Friday, March 07, 2008
History of science viewing stats on Wikipedia
For the first time, there are accurate hit counts for comparing arbitrary articles. User:Henrik has a hit counter utility for Wikipedia pages, with statistics going back to mid-December 2007. (Estimated hit counts were available for up to the top 1000 most popular pages through the currently-offline WikiCharts.)
In browsing hit counts for history of science-related articles, it quickly becomes apparent that biographies have a much larger readership than explicit history articles. The monthly hit counts for the histories of science, medicine and technology (13829; 16925; and 15442, respectively, for February) are in the same range as the daily hit counts for Albert Einstein (ranging from 8,000 to 18,000 in February). Newton and Darwin bring in about half what Einstein does, and many other important figures in the history of science are in the 1,000-2,000 per day range. Unsurprisingly, most scholarly jargon concepts (important as they may be) are not read much: less than 100 hits per day for things like "Medicalization" and "Commensurability (philosophy of science)", and narrower concepts (the ones that even have articles) may get less than 10 hits per day. "Paradigm shift", however, gets almost 1,000 hits per day, and Structure of Scientific Revolutions gets a couple hundred.

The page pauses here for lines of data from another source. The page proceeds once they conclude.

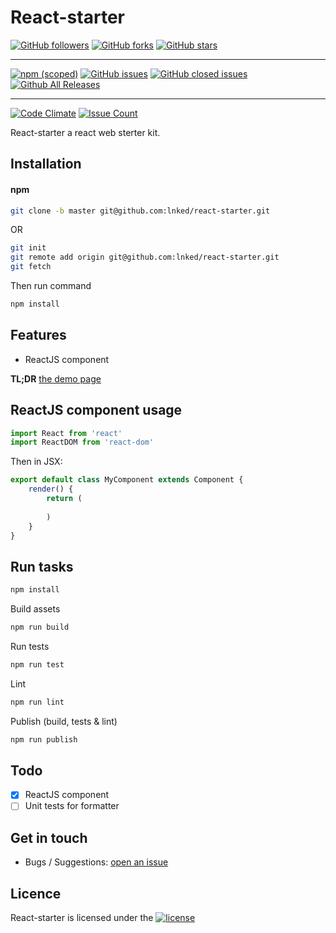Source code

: 
# React-starter

[![GitHub followers](https://img.shields.io/github/followers/lnked.svg?style=social&label=Follow)](https://github.com/lnked/react-starter)
[![GitHub forks](https://img.shields.io/github/forks/lnked/react-starter.svg?style=social&label=Fork)](https://github.com/lnked/react-starter)
[![GitHub stars](https://img.shields.io/github/stars/lnked/react-starter.svg?style=social&label=Star)](https://github.com/lnked/react-starter)

---

[![npm (scoped)](https://img.shields.io/npm/v/@cycle/core.svg)](https://github.com/lnked/react-starter)
[![GitHub issues](https://img.shields.io/github/issues/lnked/react-starter.svg)](https://github.com/lnked/react-starter)
[![GitHub closed issues](https://img.shields.io/github/issues-closed/lnked/react-starter.svg)](https://github.com/lnked/react-starter)
[![Github All Releases](https://img.shields.io/github/downloads/lnked/react-starter/total.svg)](https://github.com/lnked/react-starter)

---

[![Code Climate](https://codeclimate.com/github/lnked/react-starter/badges/gpa.svg)](https://codeclimate.com/github/lnked/react-starter)
[![Issue Count](https://codeclimate.com/github/lnked/react-starter/badges/issue_count.svg)](https://codeclimate.com/github/lnked/react-starter)

React-starter a react web sterter kit.

## Installation

#### npm

```bash
git clone -b master git@github.com:lnked/react-starter.git
```

OR

```bash
git init
git remote add origin git@github.com:lnked/react-starter.git
git fetch
```

Then run command

```bash
npm install
```

## Features

- ReactJS component

**TL;DR** [the demo page](https://lnked.github.io/react-starter/)


## ReactJS component usage

```js
import React from 'react'
import ReactDOM from 'react-dom'
```

Then in JSX:

```js
export default class MyComponent extends Component {
    render() {
        return (
            
        )
    }
}
```

<!--
## Playground

- [Plain JSFiddle (Basic usage)](https://jsfiddle.net/)

## Documentation

- [ReactJS component usage](https://github.com/nosir/cleave.js/blob/master/doc/reactjs-component-usage.md)
-->

## Run tasks

```bash
npm install
```

Build assets

```bash
npm run build
```

Run tests

```bash
npm run test
```

Lint

```bash
npm run lint
```

Publish (build, tests & lint)

```bash
npm run publish
```

## Todo
- [x] ReactJS component
- [ ] Unit tests for formatter

## Get in touch
- Bugs / Suggestions: [open an issue](https://github.com/lnked/react-starter/issues)

## Licence

React-starter is licensed under the [![license](https://img.shields.io/github/license/lnked/react-starter.svg)](https://github.com/lnked/react-starter/blob/fastest/LICENSE)
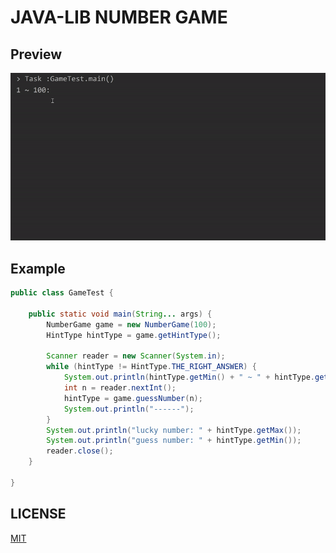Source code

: # JAVA-LIB NUMBER GAME

## Preview
![preview](https://raw.githubusercontent.com/boyu8266/java-lib-number-game/master/images/preview.gif "preview")

## Example
``` java
public class GameTest {

    public static void main(String... args) {
        NumberGame game = new NumberGame(100);
        HintType hintType = game.getHintType();

        Scanner reader = new Scanner(System.in);
        while (hintType != HintType.THE_RIGHT_ANSWER) {
            System.out.println(hintType.getMin() + " ~ " + hintType.getMax() + ": ");
            int n = reader.nextInt();
            hintType = game.guessNumber(n);
            System.out.println("------");
        }
        System.out.println("lucky number: " + hintType.getMax());
        System.out.println("guess number: " + hintType.getMin());
        reader.close();
    }

}
```

## LICENSE
[MIT](https://github.com/boyu8266/java-lib-number-game/blob/master/LICENSE)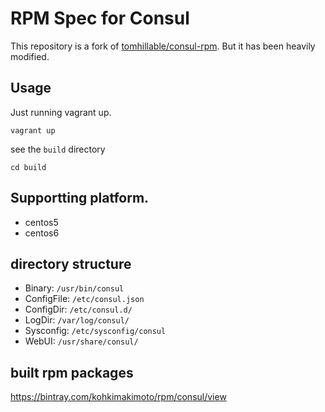 # RPM Spec for Consul

This repository is a fork of [tomhillable/consul-rpm](https://github.com/tomhillable/consul-rpm).
But it has been heavily modified.

## Usage

Just running vagrant up.

```
vagrant up
```

see the `build` directory

```
cd build
```

## Supportting platform.

* centos5
* centos6

## directory structure

* Binary: `/usr/bin/consul`
* ConfigFile: `/etc/consul.json`
* ConfigDir: `/etc/consul.d/`
* LogDir: `/var/log/consul/`
* Sysconfig: `/etc/sysconfig/consul`
* WebUI: `/usr/share/consul/`

## built rpm packages

https://bintray.com/kohkimakimoto/rpm/consul/view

I'm disappointed with what I expected to be the "head" of the distribution, the main historical overview articles, but the level of activity towards the "long tail" is relatively impressive. See, for example, the following sequence for total hits in February:
1. Science - 108271
2. History of science - 13829
3. History of biology - 4677
5. History of molecular biology - 1994
6. Phage group - 191
7. Max Delbrück - 1501
8. Luria-Delbrück experiment - 1230
These are in order of scale of the topic (and represent a possible trail of clicks), but are obviously not in order of popularity (or historiographical significance). The biography and the still-pedagogically-relevant experiment stand out with high hit counts relative to the scale of the topic.
For historians who want to reach a broad audience through Wikipedia, putting historical context into biographies and topics of contemporary interest is probably more effective than writing concept-, artifact- or event-based historical articles.
Tomorrow, I'll look at what kind of hit count boost time on the Main Page brings, and how hit counts vary according to article quality for topics of similar significance.